In 1998, a gastroenterologist named Dr. Andrew Wakefield, then at the Royal Free Medical School in London, examined 12 children with bowel problems. Nine had autism, a disorder that affects 1 in 150 youngsters. The parents of eight recalled that the symptoms started soon after the children received a vaccine against measles, mumps and rubella (the MMR vaccine). Wakefield postulated in an article in the Lancet that the vaccine might cause autism.
“Then he held a press conference and went a bit further,” says Rachel Casiday of Durham University in the United Kingdom, who studies peoples’ attitudes toward MMR and autism. Wakefield recommended the United Kingdom’s Department of Health provide the three vaccines separately. The department refused, due to scientific, logistical and economic reasons. Casiday said this response probably made people think the government wasn’t taking the issue seriously, and some parents of autistic children began to wonder.
Autism researcher David Mandell, of the University of Pennsylvania School of Medicine in Philadelphia, says the U.S. government made similar mistakes, with discussions about the potential link being held behind closed doors at the Centers for Disease Control and Prevention in Atlanta. “That gave off the appearance of impropriety,” he says.
In 2004, 10 of 12 coauthors of Wakefield’s paper retracted the claims in it.
Because of the public’s concern, various governments investigated the possible autism-vaccine link with more rigorously-designed studies. Researchers focused on two vaccine components: thimerosal, a mercury-based preservative, and the killed virus that provides the immunization against measles.
Scientists started with studies that looked at how many children were being vaccinated and how many new cases of autism were diagnosed, to see if there was a link between the two, says epidemiologist Craig Newschaffer of Drexel University School of Public Health in Philadelphia. A 2001 study in California, for example, found that between 1980 and 1994, the number of MMR vaccines administered every year rose about 14%, but the autism rates rose 373%. Thus, vaccine administration could not account for the rise in cases of autism.
A 2005 Japanese study of children in Yokohama between 1988 and 1996 found that MMR vaccination rates dropped over that time, but autism rates rose, even after vaccinations stopped in 1993.

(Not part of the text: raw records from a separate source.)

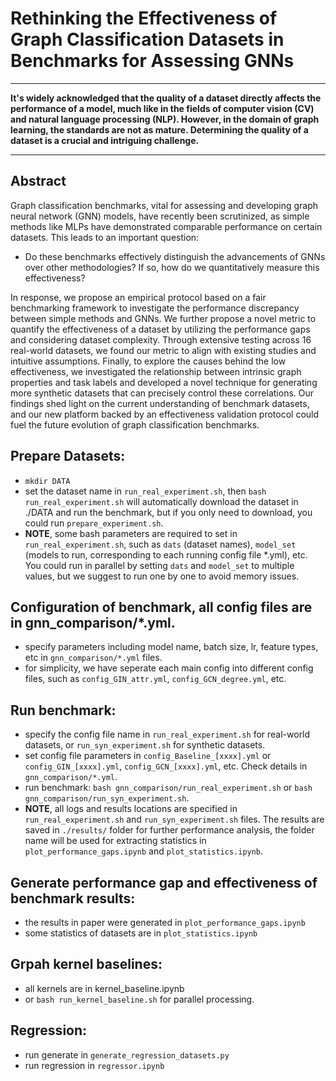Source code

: # Rethinking the Effectiveness of Graph Classification Datasets in Benchmarks for Assessing GNNs
----
**It's widely acknowledged that the quality of a dataset directly affects the performance of a model, much like in the fields of computer vision (CV) and natural language processing (NLP). However, in the domain of graph learning, the standards are not as mature. Determining the quality of a dataset is a crucial and intriguing challenge.**

---
## Abstract

Graph classification benchmarks, vital for assessing and developing graph neural network (GNN) models, have recently been scrutinized, as simple methods like MLPs have demonstrated comparable performance on certain datasets. This leads to an important question: 

* Do these benchmarks effectively distinguish the advancements of GNNs over other methodologies? If so, how do we quantitatively measure this effectiveness?

In response, we propose an empirical protocol based on a fair benchmarking framework to investigate the performance discrepancy between simple methods and GNNs. We further propose a novel metric to quantify the effectiveness of a dataset by utilizing the performance gaps and considering dataset complexity. Through extensive testing across 16 real-world datasets, we found our metric to align with existing studies and intuitive assumptions. Finally, to explore the causes behind the low effectiveness, we investigated the relationship between intrinsic graph properties and task labels and developed a novel technique for generating more synthetic datasets that can precisely control these correlations. Our findings shed light on the current understanding of benchmark datasets, and our new platform backed by an effectiveness validation protocol could fuel the future evolution of graph classification benchmarks.

## Prepare Datasets:

- `mkdir DATA`
- set the dataset name in `run_real_experiment.sh`, then `bash run_real_experiment.sh` will automatically download the dataset in ./DATA and run the benchmark, but if you only need to download, you could run `prepare_experiment.sh`.
- **NOTE**, some bash parameters are required to set in `run_real_experiment.sh`, such as `dats` (dataset names), `model_set` (models to run, corresponding to each running config file *.yml), etc. You could run in parallel by setting `dats` and `model_set` to multiple values, but we suggest to run one by one to avoid memory issues.

## Configuration of benchmark, all config files are in gnn_comparison/*.yml.

- specify parameters including model name, batch size, lr, feature types, etc in  `gnn_comparison/*.yml` files.
- for simplicity, we have seperate each main config into different config files, such as `config_GIN_attr.yml`, `config_GCN_degree.yml`, etc.

## Run benchmark:

- specify the config file name in `run_real_experiment.sh` for real-world datasets, or `run_syn_experiment.sh` for synthetic datasets.
- set config file parameters in `config_Baseline_[xxxx].yml` or `config_GIN_[xxxx].yml`, `config_GCN_[xxxx].yml`, etc. Check details in `gnn_comparison/*.yml`.
- run benchmark: `bash gnn_comparison/run_real_experiment.sh` or `bash gnn_comparison/run_syn_experiment.sh`.
- **NOTE**, all logs and results locations are specified in `run_real_experiment.sh` and `run_syn_experiment.sh` files. The results are saved in `./results/` folder for further performance analysis, the folder name will be used for extracting statistics in `plot_performance_gaps.ipynb` and `plot_statistics.ipynb`.


## Generate performance gap and effectiveness of benchmark results:

- the results in paper were generated in `plot_performance_gaps.ipynb`
- some statistics of datasets are in `plot_statistics.ipynb`

## Grpah kernel baselines:

- all kernels are in kernel_baseline.ipynb
- or `bash run_kernel_baseline.sh` for parallel processing.

## Regression:

- run generate in `generate_regression_datasets.py`
- run regression in `regressor.ipynb`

But the best evidence compares rates of autism in children who received the vaccine with rates in children who did not, Newschaffer says. A 2002 Denmark study of more than 537,000 children -- 440,000 of whom had received the vaccine -- between 1991 and 1998 found the same autism risk in vaccinated and unvaccinated children. No link was found between vaccination date and onset of autistic symptoms.
Wakefield had proposed the measles virus hid in tissues and induced the immune system to cause autism. But a 2006 report found that autistic children had no more measles virus in their blood cells than other children. Also, no connection has been found between children contracting measles, and autism.
Still more studies have found that autism rates continued to rise after thimerosal was removed from vaccines.
“Those studies just kept piling up that showed no association between MMR or thimerosal exposure and autism,” Newschaffer says. To date, he says, about a dozen studies have investigated autism’s link to one or the other, and none has found one. “Among the scientific community, it’s pretty generally accepted that there is no link.”
Newschaffer says researchers can’t rule out a small percentage of highly susceptible individuals that the vaccine might affect, and so the search is still on for a possible link between either measles or mercury and the disease. The idea is not unreasonable, Newschaffer adds, but finding susceptible individuals is difficult.
Another unresolved issue is whether autism is actually increasing or physicians are getting better at diagnosing it. “It is extremely, extremely hard to tell the difference,” Newschaffer says.
Mandell says he sympathizes with parents who see their toddlers all of a sudden lose the skills they’ve acquired. “It’s human nature to search for an answer: ‘Why does this happen?’ ” he says.
But regardless of where the disease is coming from, most people still get their children vaccinated. “There wasn’t a wholesale revolt against the vaccine,” Casiday says. “And in the last few years, it’s been on the rise.” And that, she says, is good news for the public welfare.